Problem details: In the data below, find the line that contains "从那里稍微前进后，我来到以前曾走过的地方，也就是森林里视野开阔的场所。" and the line that contains "我看见挂著半月的夜空，背部则在稍晚一点感受到冲击。". Copy both, plus every line between them, exactly.

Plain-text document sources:

**********

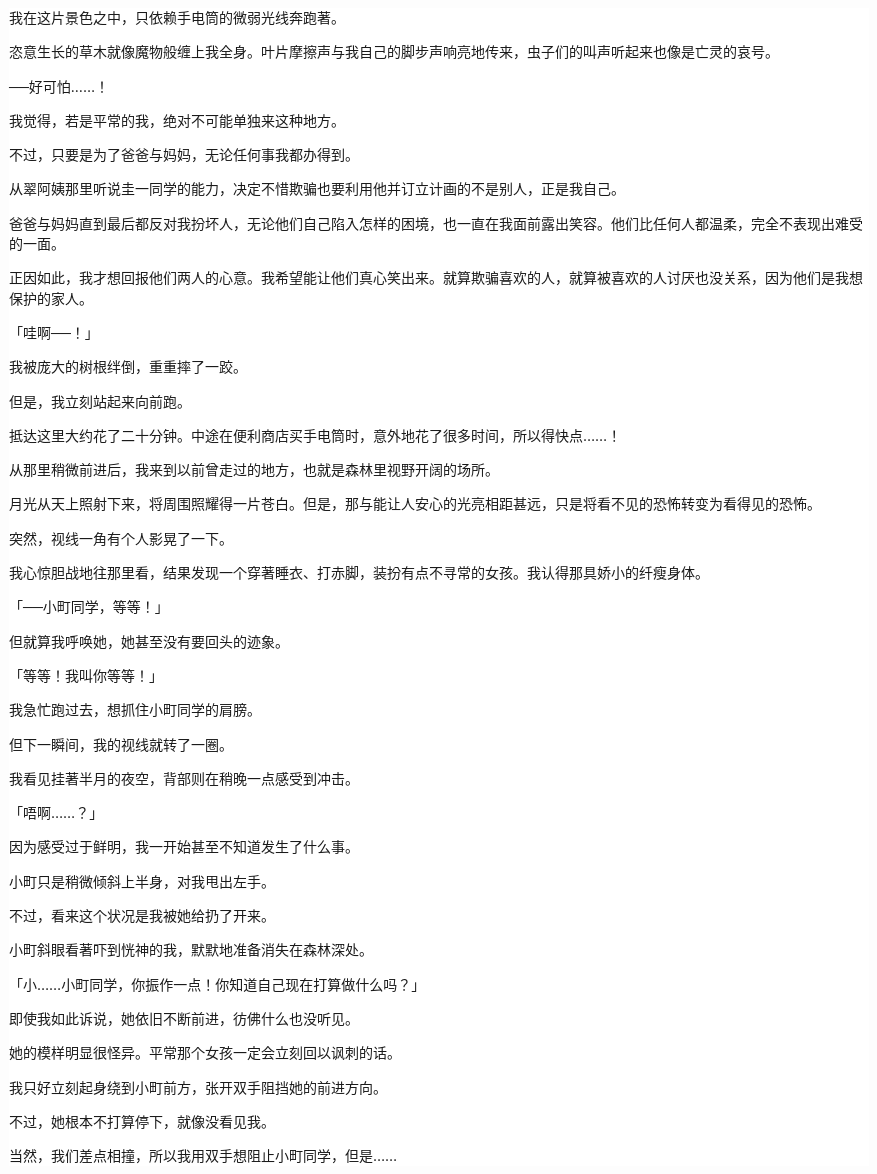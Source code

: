 我在这片景色之中，只依赖手电筒的微弱光线奔跑著。

恣意生长的草木就像魔物般缠上我全身。叶片摩擦声与我自己的脚步声响亮地传来，虫子们的叫声听起来也像是亡灵的哀号。

──好可怕……！

我觉得，若是平常的我，绝对不可能单独来这种地方。

不过，只要是为了爸爸与妈妈，无论任何事我都办得到。

从翠阿姨那里听说圭一同学的能力，决定不惜欺骗也要利用他并订立计画的不是别人，正是我自己。

爸爸与妈妈直到最后都反对我扮坏人，无论他们自己陷入怎样的困境，也一直在我面前露出笑容。他们比任何人都温柔，完全不表现出难受的一面。

正因如此，我才想回报他们两人的心意。我希望能让他们真心笑出来。就算欺骗喜欢的人，就算被喜欢的人讨厌也没关系，因为他们是我想保护的家人。

「哇啊──！」

我被庞大的树根绊倒，重重摔了一跤。

但是，我立刻站起来向前跑。

抵达这里大约花了二十分钟。中途在便利商店买手电筒时，意外地花了很多时间，所以得快点……！

从那里稍微前进后，我来到以前曾走过的地方，也就是森林里视野开阔的场所。

月光从天上照射下来，将周围照耀得一片苍白。但是，那与能让人安心的光亮相距甚远，只是将看不见的恐怖转变为看得见的恐怖。

突然，视线一角有个人影晃了一下。

我心惊胆战地往那里看，结果发现一个穿著睡衣、打赤脚，装扮有点不寻常的女孩。我认得那具娇小的纤瘦身体。

「──小町同学，等等！」

但就算我呼唤她，她甚至没有要回头的迹象。

「等等！我叫你等等！」

我急忙跑过去，想抓住小町同学的肩膀。

但下一瞬间，我的视线就转了一圈。

我看见挂著半月的夜空，背部则在稍晚一点感受到冲击。

「唔啊……？」

因为感受过于鲜明，我一开始甚至不知道发生了什么事。

小町只是稍微倾斜上半身，对我甩出左手。

不过，看来这个状况是我被她给扔了开来。

小町斜眼看著吓到恍神的我，默默地准备消失在森林深处。

「小……小町同学，你振作一点！你知道自己现在打算做什么吗？」

即使我如此诉说，她依旧不断前进，彷佛什么也没听见。

她的模样明显很怪异。平常那个女孩一定会立刻回以讽刺的话。

我只好立刻起身绕到小町前方，张开双手阻挡她的前进方向。

不过，她根本不打算停下，就像没看见我。

当然，我们差点相撞，所以我用双手想阻止小町同学，但是……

**********

Answer for the task:
从那里稍微前进后，我来到以前曾走过的地方，也就是森林里视野开阔的场所。

月光从天上照射下来，将周围照耀得一片苍白。但是，那与能让人安心的光亮相距甚远，只是将看不见的恐怖转变为看得见的恐怖。

突然，视线一角有个人影晃了一下。

我心惊胆战地往那里看，结果发现一个穿著睡衣、打赤脚，装扮有点不寻常的女孩。我认得那具娇小的纤瘦身体。

「──小町同学，等等！」

但就算我呼唤她，她甚至没有要回头的迹象。

「等等！我叫你等等！」

我急忙跑过去，想抓住小町同学的肩膀。

但下一瞬间，我的视线就转了一圈。

我看见挂著半月的夜空，背部则在稍晚一点感受到冲击。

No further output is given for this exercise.